• EXERCISE: When the line containing "Two entry points, both" appears in the entries below, begin printing there and stop after the line containing "on the 358-mm"; print each of those lines exactly and no other line.

=== Section Start ===

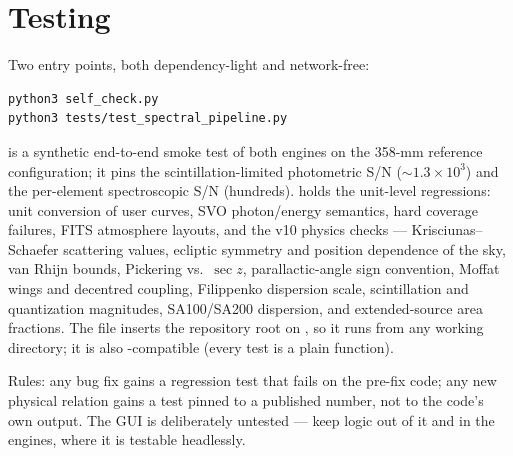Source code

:\section{Testing}

Two entry points, both dependency-light and network-free:

\begin{verbatim}
python3 self_check.py
python3 tests/test_spectral_pipeline.py
\end{verbatim}

 is a synthetic end-to-end smoke test of both engines
on the 358-mm reference configuration; it pins the scintillation-limited
photometric S/N ($\sim1.3\times10^3$) and the per-element spectroscopic S/N
(hundreds).  holds the unit-level
regressions: unit conversion of user curves, SVO photon/energy semantics,
hard coverage failures, FITS atmosphere layouts, and the v10 physics checks
--- Krisciunas--Schaefer scattering values, ecliptic symmetry and position
dependence of the sky, van Rhijn bounds, Pickering vs.\ $\sec z$,
parallactic-angle sign convention, Moffat wings and decentred coupling,
Filippenko dispersion scale, scintillation and quantization magnitudes,
SA100/SA200 dispersion, and extended-source area fractions. The file
inserts the repository root on , so it runs from any working
directory; it is also -compatible (every test is a plain
 function).

Rules: any bug fix gains a regression test that fails on the pre-fix code;
any new physical relation gains a test pinned to a published number, not to
the code's own output. The GUI is deliberately untested --- keep logic out
of it and in the engines, where it is testable headlessly.
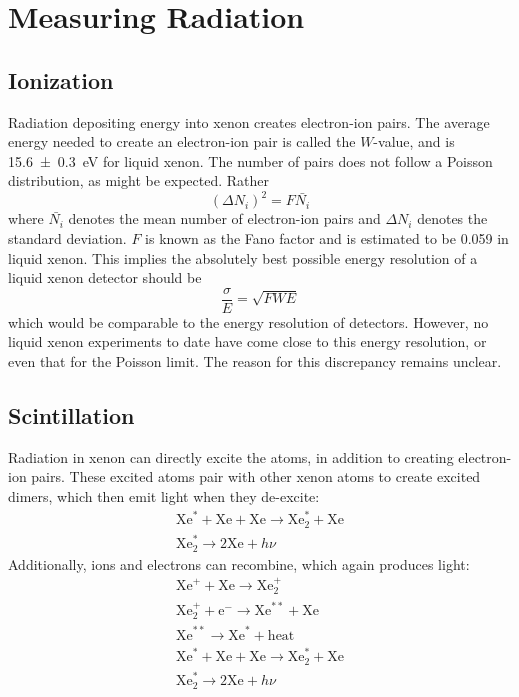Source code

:\documentclass[herrin-thesis.tex]{subfiles}
\begin{document}
\section{Measuring Radiation}
\subsection{Ionization}
Radiation depositing energy into xenon creates electron-ion pairs. The average energy needed to create an electron-ion pair is called the \(W\)-value, and is \SI{15.6\pm0.3}{\eV}\cite{Takahashi:1975kx} for liquid xenon. The number of pairs does not follow a Poisson distribution, as might be expected. Rather
\begin{equation}
\left (\Delta N_i \right)^2 = F \bar{N_i}
\end{equation}
where \(\bar{N_i}\) denotes the mean number of electron-ion pairs and \(\Delta N_i\) denotes the standard deviation. \(F\) is known as the Fano factor\cite{Fano:1947ys} and is estimated to be 0.059 in liquid xenon\cite{Doke:1976vn}. This implies the absolutely best possible energy resolution of a liquid xenon detector should be  
\begin{equation}
\frac{\sigma}{E} = \sqrt{F W E}
\end{equation}
which would be comparable to the energy resolution of  detectors. However, no liquid xenon experiments to date have come close to this energy resolution, or even that for the Poisson limit. The reason for this discrepancy remains unclear.

\subsection{Scintillation}
Radiation in xenon can directly excite the atoms, in addition to creating electron-ion pairs. These excited atoms  pair with other xenon atoms to create excited dimers, which then emit light when they de-excite:
\begin{equation}
\begin{split}
\text{Xe}^{*} + \text{Xe} + \text{Xe} \rightarrow \text{Xe}^{*}_2 + \text{Xe} \\
\text{Xe}^{*}_2 \rightarrow 2\text{Xe} + h\nu
\end{split}
\end{equation}
Additionally, ions and electrons can recombine, which again produces light:
\begin{equation}
\begin{split}
\text{Xe}^{+} + \text{Xe} \rightarrow \text{Xe}^{+}_2 \\
\text{Xe}^{+}_2 + \text{e}^{-} \rightarrow \text{Xe}^{**} + \text{Xe} \\
\text{Xe}^{**} \rightarrow \text{Xe}^{*} + \text{heat} \\
\text{Xe}^{*} + \text{Xe} + \text{Xe} \rightarrow \text{Xe}^{*}_2 + \text{Xe} \\
\text{Xe}^{*}_2 \rightarrow 2\text{Xe} + h\nu
\end{split}
\end{equation}
\end{document}
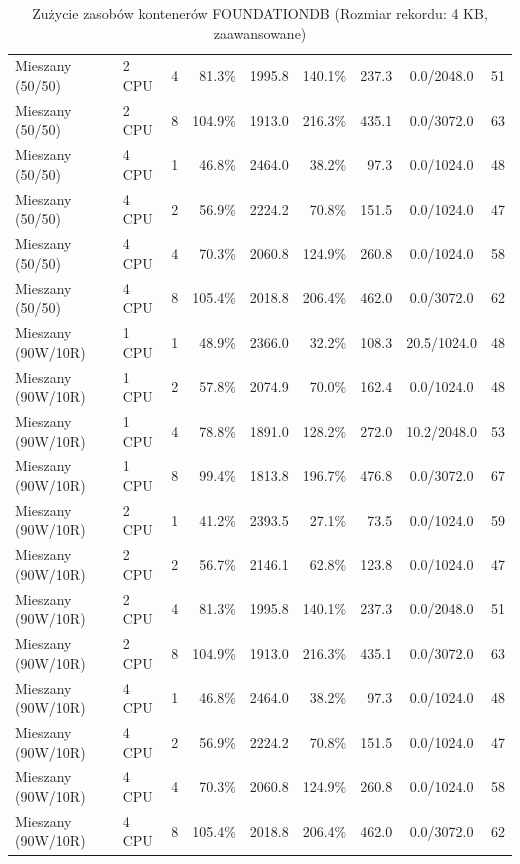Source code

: \begin{table}[ht]
{\begin{tabular}{llcrrrrcc}
Mieszany (50/50) & 2 CPU & 4 & 81.3\% & 1995.8 & 140.1\% & 237.3 & 0.0/2048.0 & 51 \\
Mieszany (50/50) & 2 CPU & 8 & 104.9\% & 1913.0 & 216.3\% & 435.1 & 0.0/3072.0 & 63 \\
Mieszany (50/50) & 4 CPU & 1 & 46.8\% & 2464.0 & 38.2\% & 97.3 & 0.0/1024.0 & 48 \\
Mieszany (50/50) & 4 CPU & 2 & 56.9\% & 2224.2 & 70.8\% & 151.5 & 0.0/1024.0 & 47 \\
Mieszany (50/50) & 4 CPU & 4 & 70.3\% & 2060.8 & 124.9\% & 260.8 & 0.0/1024.0 & 58 \\
Mieszany (50/50) & 4 CPU & 8 & 105.4\% & 2018.8 & 206.4\% & 462.0 & 0.0/3072.0 & 62 \\
Mieszany (90W/10R) & 1 CPU & 1 & 48.9\% & 2366.0 & 32.2\% & 108.3 & 20.5/1024.0 & 48 \\
Mieszany (90W/10R) & 1 CPU & 2 & 57.8\% & 2074.9 & 70.0\% & 162.4 & 0.0/1024.0 & 48 \\
Mieszany (90W/10R) & 1 CPU & 4 & 78.8\% & 1891.0 & 128.2\% & 272.0 & 10.2/2048.0 & 53 \\
Mieszany (90W/10R) & 1 CPU & 8 & 99.4\% & 1813.8 & 196.7\% & 476.8 & 0.0/3072.0 & 67 \\
Mieszany (90W/10R) & 2 CPU & 1 & 41.2\% & 2393.5 & 27.1\% & 73.5 & 0.0/1024.0 & 59 \\
Mieszany (90W/10R) & 2 CPU & 2 & 56.7\% & 2146.1 & 62.8\% & 123.8 & 0.0/1024.0 & 47 \\
Mieszany (90W/10R) & 2 CPU & 4 & 81.3\% & 1995.8 & 140.1\% & 237.3 & 0.0/2048.0 & 51 \\
Mieszany (90W/10R) & 2 CPU & 8 & 104.9\% & 1913.0 & 216.3\% & 435.1 & 0.0/3072.0 & 63 \\
Mieszany (90W/10R) & 4 CPU & 1 & 46.8\% & 2464.0 & 38.2\% & 97.3 & 0.0/1024.0 & 48 \\
Mieszany (90W/10R) & 4 CPU & 2 & 56.9\% & 2224.2 & 70.8\% & 151.5 & 0.0/1024.0 & 47 \\
Mieszany (90W/10R) & 4 CPU & 4 & 70.3\% & 2060.8 & 124.9\% & 260.8 & 0.0/1024.0 & 58 \\
Mieszany (90W/10R) & 4 CPU & 8 & 105.4\% & 2018.8 & 206.4\% & 462.0 & 0.0/3072.0 & 62 \\
\bottomrule
\end{tabular}%
}
\caption{Zużycie zasobów kontenerów FOUNDATIONDB (Rozmiar rekordu: 4 KB, zaawansowane)}
\label{tab:resources_foundationdb_medium_0}
\end{table}
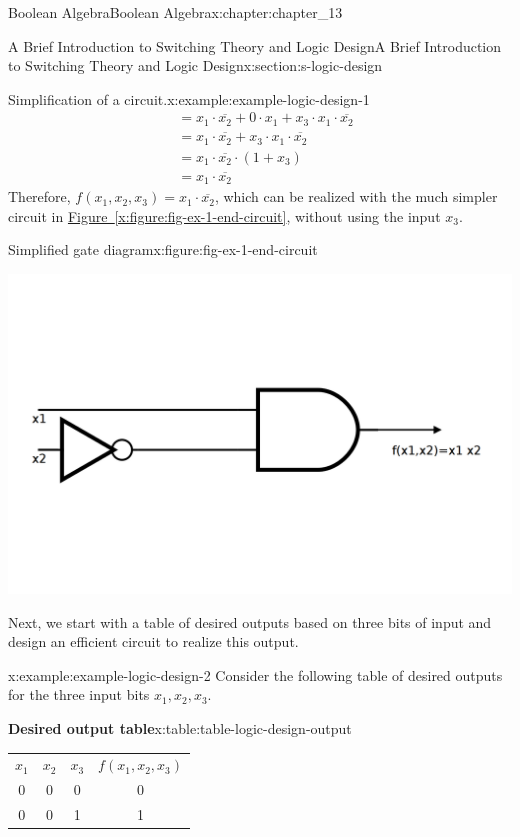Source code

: \documentclass[oneside,10pt,]{book}
\newcommand{\tabularfont}{\relax}
\newcommand{\xreffont}{\relax}
\numberwithin{equation}{section}
\begin{document}
\begin{chapterptx}{Boolean Algebra}{}{Boolean Algebra}{}{}{x:chapter:chapter_13}
\begin{sectionptx}{A Brief Introduction to Switching Theory and Logic Design}{}{A Brief Introduction to Switching Theory and Logic Design}{}{}{x:section:s-logic-design}
\begin{example}{Simplification of a circuit.}{x:example:example-logic-design-1}
\begin{equation*}
\begin{split}
&= x_1\cdot  \overline{x_2} + 0 \cdot  x_1 + x_3 \cdot  x_1 \cdot  \overline{x_2}\\
&=x_1 \cdot  \overline{x_2} + x_3 \cdot  x_1 \cdot  \overline{x_2} \\
&= x_1 \cdot  \overline{x_2} \cdot  \left(1 + x_3\right)\\
&= x_1 \cdot  \overline{x_2}
\end{split}
\end{equation*}
Therefore, \(f\left(x_1, x_2, x_3\right)=x_1 \cdot  \overline{x_2}\), which can be realized with the much simpler circuit in \hyperref[x:figure:fig-ex-1-end-circuit]{Figure~{\xreffont\ref{x:figure:fig-ex-1-end-circuit}}}, without using the input \(x_3\).%
\begin{figureptx}{Simplified gate diagram}{x:figure:fig-ex-1-end-circuit}{}%
\begin{image}{0.2}{0.6}{0.2}%
\includegraphics[width=\linewidth]{images/fig-ex-1-end-circuit.png}
\end{image}%
\tcblower
\end{figureptx}%
\end{example}
Next, we start with a table of desired outputs based on three bits of input and design an efficient circuit to realize this output.%
\begin{example}{}{x:example:example-logic-design-2}%
Consider the following table of desired outputs for the three input bits \(x_1, x_2, x_3\).%
\begin{tableptx}{\textbf{Desired output table}}{x:table:table-logic-design-output}{}%
\centering
{\tabularfont%
\begin{tabular}{cccc}
\(x_1\)&\(x_2\)&\(x_3\)&\(f(x_1,x_2,x_3)\)\tabularnewline[0pt]
0&0&0&0\tabularnewline[0pt]
0&0&1&1\tabularnewline[0pt]

\end{tabular}}
\end{tableptx}
\end{example}
\end{sectionptx}
\end{chapterptx}
\end{document}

=== Section End ===

• ANSWER SPACE:
Two entry points, both dependency-light and network-free:

\begin{verbatim}
python3 self_check.py
python3 tests/test_spectral_pipeline.py
\end{verbatim}

 is a synthetic end-to-end smoke test of both engines
on the 358-mm reference configuration; it pins the scintillation-limited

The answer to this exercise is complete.